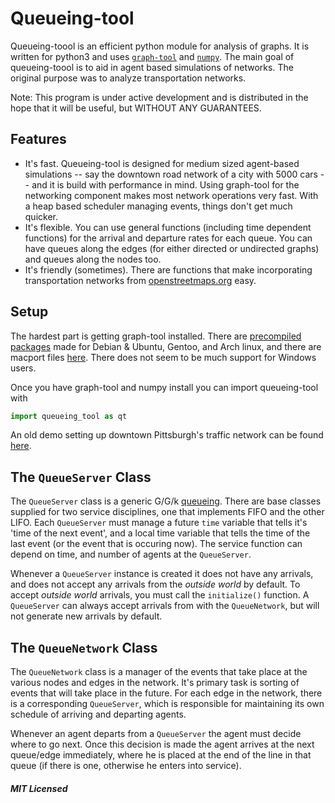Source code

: Queueing-tool
=============

Queueing-toool is an efficient python module for analysis of graphs. It is written for python3 and uses [`graph-tool`](http://graph-tool.skewed.de/) and [`numpy`](http://www.numpy.org/). The main goal of queueing-toool is to aid in agent based simulations of networks. The original purpose was to analyze transportation networks.

Note: This program is under active development and is distributed in the hope that it will be useful, but WITHOUT ANY GUARANTEES.

## Features

  - It's fast. Queueing-tool is designed for medium sized agent-based simulations -- say the downtown road network of a city with 5000 cars -- and it is build with performance in mind. Using graph-tool for the networking component makes most network operations very fast. With a heap based scheduler managing events, things don't get much quicker.
  - It's flexible. You can use general functions (including time dependent functions) for the arrival and departure rates for each queue. You can have queues along the edges (for either directed or undirected graphs) and queues along the nodes too.
  - It's friendly (sometimes). There are functions that make incorporating transportation networks from [openstreetmaps.org](www.openstreetmaps.org) easy.


## Setup

The hardest part is getting graph-tool installed. There are [precompiled packages](http://graph-tool.skewed.de/download#packages) made for Debian & Ubuntu, Gentoo, and Arch linux, and there are macport files [here](http://www.macports.org/ports.php?by=name&substr=graph-tool). There does not seem to be much support for Windows users.

Once you have graph-tool and numpy install you can import queueing-tool with

```python
import queueing_tool as qt
```

An old demo setting up downtown Pittsburgh's traffic network can be found [here](http://nbviewer.ipython.org/gist/djordon/975bf898c1ed2f4c8198).

## The `QueueServer` Class

The `QueueServer` class is a generic G/G/k [queueing](http://en.wikipedia.org/wiki/Queueing_theory). There are base classes supplied for two service disciplines, one that implements FIFO and the other LIFO. Each `QueueServer` must manage a future `time` variable that tells it's 'time of the next event', and a local time variable that tells the time of the last event (or the event that is occuring now). The service function can depend on time, and number of agents at the `QueueServer`.

Whenever a `QueueServer` instance is created it does not have any arrivals, and does not accept any arrivals from the *outside world* by default. To accept *outside world* arrivals, you must call the `initialize()` function. A `QueueServer` can always accept arrivals from with the `QueueNetwork`, but will not generate new arrivals by default.

## The `QueueNetwork` Class

The `QueueNetwork` class is a manager of the events that take place at the various nodes and edges in the network. It's primary task is sorting of events that will take place in the future. For each edge in the network, there is a corresponding `QueueServer`, which is responsible for maintaining its own schedule of arriving and departing agents.

Whenever an agent departs from a `QueueServer` the agent must decide where to go next. Once this decision is made the agent arrives at the next queue/edge immediately, where he is placed at the end of the line in that queue (if there is one, otherwise he enters into service).

##### MIT Licensed
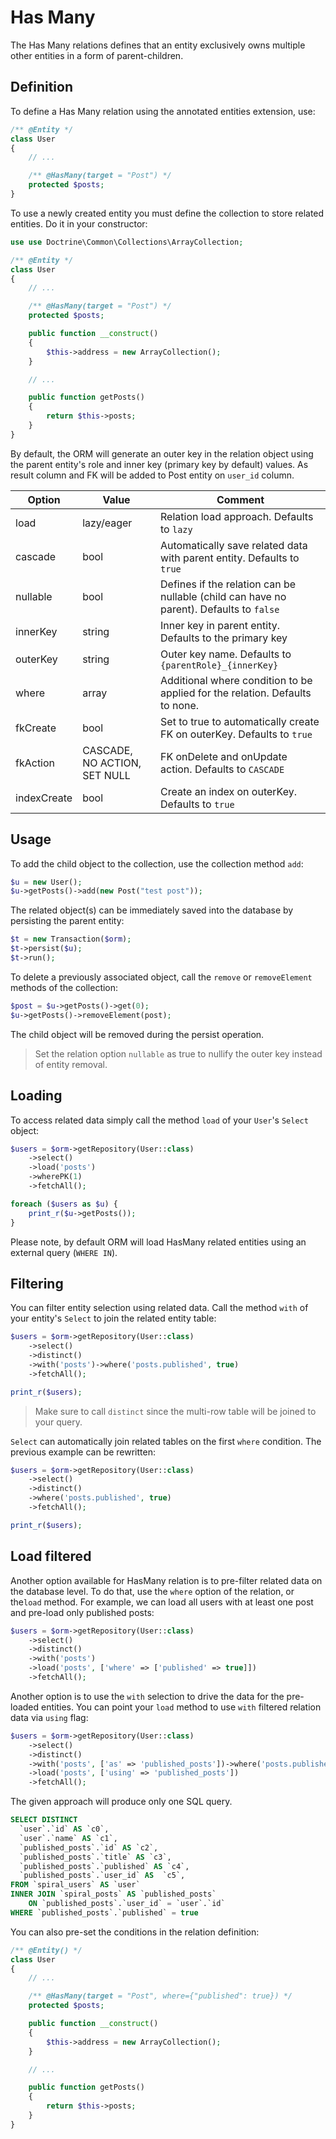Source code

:# Has Many
The Has Many relations defines that an entity exclusively owns multiple other entities in a form of parent-children.

## Definition
To define a Has Many relation using the annotated entities extension, use:

```php
/** @Entity */
class User
{
    // ...

    /** @HasMany(target = "Post") */
    protected $posts;
}
```

To use a newly created entity you must define the collection to store related entities. Do it in your constructor:

```php
use use Doctrine\Common\Collections\ArrayCollection;

/** @Entity */
class User
{
    // ...

    /** @HasMany(target = "Post") */
    protected $posts;

    public function __construct()
    {
        $this->address = new ArrayCollection();
    }

    // ...

    public function getPosts()
    {
        return $this->posts;
    }
}
```

By default, the ORM will generate an outer key in the relation object using the parent entity's role and inner key (primary key by default) values. As result column and FK will be added to Post entity on `user_id` column.

Option      | Value  | Comment
---         | ---    | ----
load        | lazy/eager | Relation load approach. Defaults to `lazy`
cascade     | bool   | Automatically save related data with parent entity. Defaults to `true`
nullable    | bool   | Defines if the relation can be nullable (child can have no parent). Defaults to `false`
innerKey    | string | Inner key in parent entity. Defaults to the primary key
outerKey    | string | Outer key name. Defaults to `{parentRole}_{innerKey}`
where       | array  | Additional where condition to be applied for the relation. Defaults to none.
fkCreate    | bool   | Set to true to automatically create FK on outerKey. Defaults to `true`
fkAction    | CASCADE, NO ACTION, SET NULL | FK onDelete and onUpdate action. Defaults to `CASCADE`
indexCreate | bool   | Create an index on outerKey. Defaults to `true`

## Usage
To add the child object to the collection, use the collection method `add`:

```php
$u = new User();
$u->getPosts()->add(new Post("test post"));
```

The related object(s) can be immediately saved into the database by persisting the parent entity:

```php
$t = new Transaction($orm);
$t->persist($u);
$t->run();
```

To delete a previously associated object,  call the `remove` or `removeElement` methods of the collection:

```php
$post = $u->getPosts()->get(0);
$u->getPosts()->removeElement(post);
```

The child object will be removed during the persist operation.

> Set the relation option `nullable` as true to nullify the outer key instead of entity removal.

## Loading
To access related data simply call the method `load` of your `User`'s `Select` object:

```php
$users = $orm->getRepository(User::class)
    ->select()
    ->load('posts')
    ->wherePK(1)
    ->fetchAll();

foreach ($users as $u) {
    print_r($u->getPosts());
}
```

Please note, by default ORM will load HasMany related entities using an external query (`WHERE IN`).

## Filtering
You can filter entity selection using related data. Call the method `with` of your entity's `Select` to join the related entity table:

```php
$users = $orm->getRepository(User::class)
    ->select()
    ->distinct()
    ->with('posts')->where('posts.published', true)
    ->fetchAll();

print_r($users);
```

> Make sure to call `distinct` since the multi-row table will be joined to your query.

`Select` can automatically join related tables on the first `where` condition. The previous example can be rewritten:

```php
$users = $orm->getRepository(User::class)
    ->select()
    ->distinct()
    ->where('posts.published', true)
    ->fetchAll();

print_r($users);
```

## Load filtered
Another option available for HasMany relation is to pre-filter related data on the database level. To do that, use the `where` option of the relation, or the`load` method. For example, we can load all users with at least one post and pre-load only published posts:

```php
$users = $orm->getRepository(User::class)
    ->select()
    ->distinct()
    ->with('posts')
    ->load('posts', ['where' => ['published' => true]])
    ->fetchAll();
```

Another option is to use the `with` selection to drive the data for the pre-loaded entities. You can point your `load` method to use
`with` filtered relation data via `using` flag:

```php
$users = $orm->getRepository(User::class)
    ->select()
    ->distinct()
    ->with('posts', ['as' => 'published_posts'])->where('posts.published', true)
    ->load('posts', ['using' => 'published_posts'])
    ->fetchAll();
```

The given approach will produce only one SQL query.

```sql
SELECT DISTINCT
  `user`.`id` AS `c0`,
  `user`.`name` AS `c1`,
  `published_posts`.`id` AS `c2`,
  `published_posts`.`title` AS `c3`,
  `published_posts`.`published` AS `c4`,
  `published_posts`.`user_id` AS  `c5`,
FROM `spiral_users` AS `user`
INNER JOIN `spiral_posts` AS `published_posts`
    ON `published_posts`.`user_id` = `user`.`id`
WHERE `published_posts`.`published` = true
```

You can also pre-set the conditions in the relation definition:

```php
/** @Entity() */
class User
{
    // ...

    /** @HasMany(target = "Post", where={"published": true}) */
    protected $posts;

    public function __construct()
    {
        $this->address = new ArrayCollection();
    }

    // ...

    public function getPosts()
    {
        return $this->posts;
    }
}
```
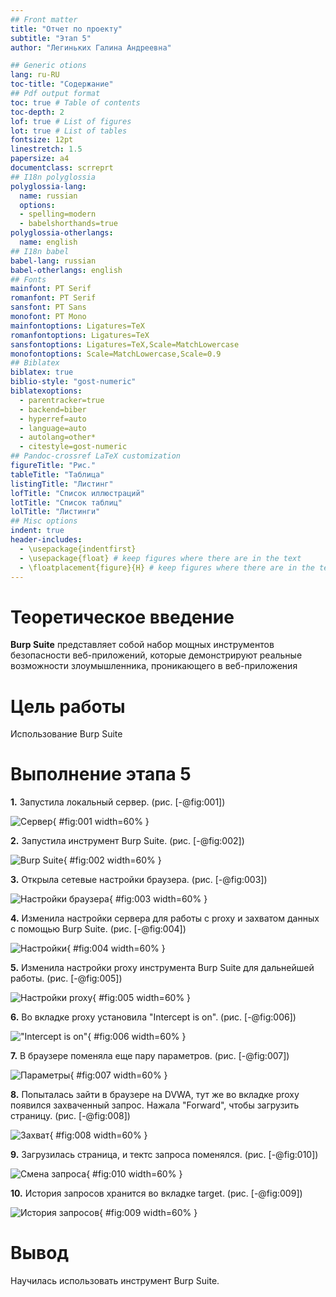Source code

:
 ```yaml
---
## Front matter
title: "Отчет по проекту"
subtitle: "Этап 5"
author: "Легиньких Галина Андреевна"

## Generic otions
lang: ru-RU
toc-title: "Содержание"
## Pdf output format
toc: true # Table of contents
toc-depth: 2
lof: true # List of figures
lot: true # List of tables
fontsize: 12pt
linestretch: 1.5
papersize: a4
documentclass: scrreprt
## I18n polyglossia
polyglossia-lang:
  name: russian
  options:
  - spelling=modern
  - babelshorthands=true
polyglossia-otherlangs:
  name: english
## I18n babel
babel-lang: russian
babel-otherlangs: english
## Fonts
mainfont: PT Serif
romanfont: PT Serif
sansfont: PT Sans
monofont: PT Mono
mainfontoptions: Ligatures=TeX
romanfontoptions: Ligatures=TeX
sansfontoptions: Ligatures=TeX,Scale=MatchLowercase
monofontoptions: Scale=MatchLowercase,Scale=0.9
## Biblatex
biblatex: true
biblio-style: "gost-numeric"
biblatexoptions:
  - parentracker=true
  - backend=biber
  - hyperref=auto
  - language=auto
  - autolang=other*
  - citestyle=gost-numeric
## Pandoc-crossref LaTeX customization
figureTitle: "Рис."
tableTitle: "Таблица"
listingTitle: "Листинг"
lofTitle: "Список иллюстраций"
lotTitle: "Список таблиц"
lolTitle: "Листинги"
## Misc options
indent: true
header-includes:
  - \usepackage{indentfirst}
  - \usepackage{float} # keep figures where there are in the text
  - \floatplacement{figure}{H} # keep figures where there are in the text
---
```


# Теоретическое введение

**Burp Suite** представляет собой набор мощных инструментов безопасности веб-приложений, которые демонстрируют реальные возможности злоумышленника, проникающего в веб-приложения

# Цель работы

Использование Burp Suite

# Выполнение этапа 5

**1.** Запустила локальный сервер. (рис. [-@fig:001])

![Сервер](image/1.png){ #fig:001 width=60% }

**2.** Запустила инструмент Burp Suite. (рис. [-@fig:002])

![Burp Suite](image/2.png){ #fig:002 width=60% }

**3.** Открыла сетевые настройки браузера. (рис. [-@fig:003])

![Настройки браузера](image/3.png){ #fig:003 width=60% }

**4.** Изменила настройки сервера для работы с proxy и захватом данных с помощью Burp Suite. (рис. [-@fig:004])

![Настройки](image/4.png){ #fig:004 width=60% }

**5.** Изменила настройки proxy инструмента Burp Suite для дальнейшей работы. (рис. [-@fig:005])

![Настройки proxy](image/5.png){ #fig:005 width=60% }

**6.** Во вкладке proxy установила "Intercept is on". (рис. [-@fig:006])

!["Intercept is on"](image/6.png){ #fig:006 width=60% }

**7.** В браузере поменяла еще пару параметров. (рис. [-@fig:007])

![Параметры](image/7.png){ #fig:007 width=60% }

**8.** Попыталась зайти в браузере на DVWA, тут же во вкладке proxy появился захваченный запрос. Нажала "Forward", чтобы загрузить страницу. (рис. [-@fig:008])

![Захват](image/8.png){ #fig:008 width=60% }

**9.** Загрузилась страница, и тектс запроса поменялся. (рис. [-@fig:010])

![Смена запроса](image/10.png){ #fig:010 width=60% }

**10.** История запросов хранится во вкладке target. (рис. [-@fig:009])

![История запросов](image/9.png){ #fig:009 width=60% }

# Вывод

Научилась использовать инструмент Burp Suite.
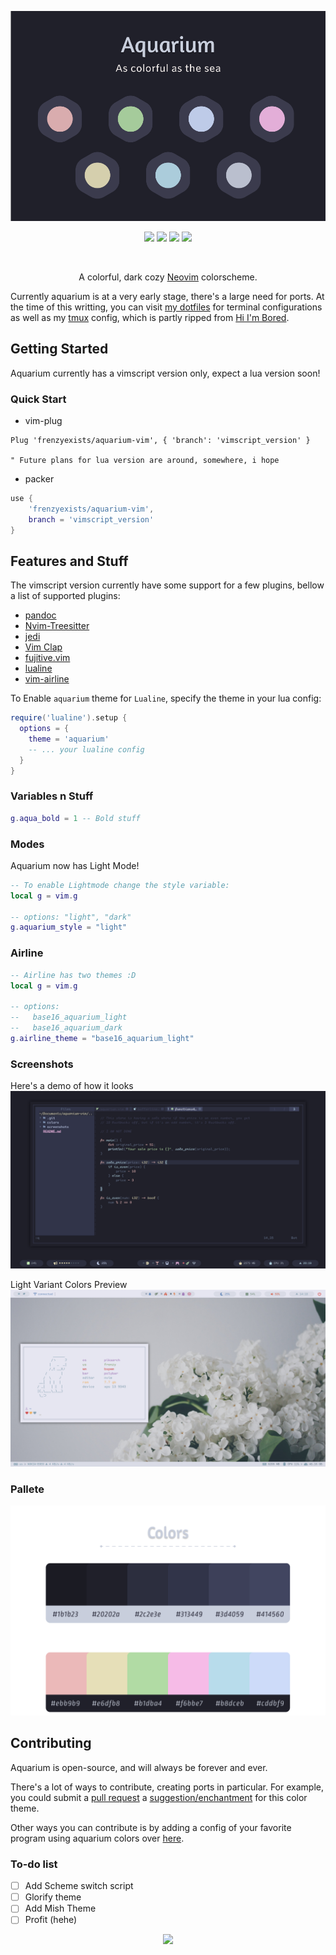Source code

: 
<p align="center">
    <a href="https://github.com/FrenzyExists" target="_blank">
        <img src="screenshots/frame_1.png" alt="Aquarium Banner" width="630"/>
    </a>
</p>
<p align="center">
    <a href="https://github.com/FrenzyExists/aquarium-vim/stargazers"><img src="https://img.shields.io/github/stars/FrenzyExists/aquarium-vim?colorA=20202a&colorB=cddbf9&style=for-the-badge&logo=starship style=flat-square"></a>
    <a href="https://github.com/FrenzyExists/aquarium-vim/releases/latest"><img src="https://img.shields.io/github/release/FrenzyExists/aquarium-vim.svg?&style=for-the-badge&label=Release&logo=github&logoColor=eceff4&colorA=20202a&colorB=f6bbe7"/></a> 
    <a href="https://github.com/FrenzyExists/aquarium-vim/issues"><img src="https://img.shields.io/github/issues/FrenzyExists/aquarium-vim?colorA=20202a&colorB=e6dfb8&style=for-the-badge&logo=bugatti"></a>
    <a href="https://github.com/FrenzyExists/aquarium-vim/network/members"><img src="https://img.shields.io/github/forks/FrenzyExists/aquarium-vim?colorA=20202a&colorB=ebb9b9&style=for-the-badge&logo=github"></a>
</p>

<br/>

<p align="center">A colorful, dark cozy <a href="https://github.com/neovim/neovim">Neovim</a> colorscheme.</p>

Currently aquarium is at a very early stage, there's a large need for ports. At the time of this writting, you can visit [my dotfiles](https://github.com/FrenzyExists/dotfiles) for terminal configurations as well as my [tmux](https://github.com/FrenzyExists/dotfiles/blob/master/config/.tmux.conf) config, which is partly ripped from [Hi I'm Bored](https://github.com/shaunsingh).

## Getting Started
Aquarium currently has a vimscript version only, expect a lua version soon!

### Quick Start

* vim-plug
```vim
Plug 'frenzyexists/aquarium-vim', { 'branch': 'vimscript_version' }

" Future plans for lua version are around, somewhere, i hope
```

* packer
```lua
use {
    'frenzyexists/aquarium-vim',
    branch = 'vimscript_version'
}
```
## Features and Stuff
The vimscript version currently have some support for a few plugins, bellow a list of supported plugins:
- [pandoc](https://github.com/jgm/pandoc)
- [Nvim-Treesitter](https://github.com/tree-sitter/tree-sitter)
- [jedi](https://github.com/davidhalter/jedi)
- [Vim Clap](https://github.com/liuchengxu/vim-clap/tree/master/test)
- [fujitive.vim](https://github.com/tpope/vim-fugitive)
- [lualine](https://github.com/hoob3rt/lualine.nvim)
- [vim-airline]()

To Enable `aquarium` theme for `Lualine`, specify the theme in your lua config:

```lua
require('lualine').setup {
  options = {
    theme = 'aquarium'
    -- ... your lualine config
  }
}
```
### Variables n Stuff
```lua
g.aqua_bold = 1 -- Bold stuff
```

### Modes
Aquarium now has Light Mode!

```lua
-- To enable Lightmode change the style variable:
local g = vim.g

-- options: "light", "dark"
g.aquarium_style = "light"

```

### Airline
```lua
-- Airline has two themes :D
local g = vim.g

-- options:
--   base16_aquarium_light
--   base16_aquarium_dark
g.airline_theme = "base16_aquarium_light"
```

### Screenshots
Here's a demo of how it looks
![](screenshots/pic_1.png)

Light Variant Colors Preview
![](screenshots/preview-light.png)

### Pallete
<p align="center">
    <img src="screenshots/palette.png" alt="Aquarium Palette"/>
</p>

## Contributing
Aquarium is open-source, and will always be forever and ever.

There's a lot of ways to contribute, creating ports in particular. For example, you could submit a [pull request](https://github.com/frenzyexists/aquarium-vim/pulls) a [suggestion/enchantment](https://github.com/frenzyexists/aquarium-vim/issues) for this color theme.

Other ways you can contribute is by adding a config of your favorite program using aquarium colors over [here](https://github.com/FrenzyExists/dotfiles).

### To-do list
- [ ] Add Scheme switch script
- [ ] Glorify theme
- [ ] Add Mish Theme
- [ ] Profit (hehe)

<p align="center">
    <a href="https://github.com/frenzyexists/aquarium-vim/blob/main/LICENSE">
        <img src="https://img.shields.io/badge/license-MIT-orange.svg?colorA=20202A&colorB=b8dceb&style=for-the-badge&logo=mitsubishi">
    </a>
</p>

──────────────────────────────

Whenever a line in the data holds "запроса", copy that line.

**9.** Загрузилась страница, и тектс запроса поменялся. (рис. [-@fig:010])
![Смена запроса](image/10.png){ #fig:010 width=60% }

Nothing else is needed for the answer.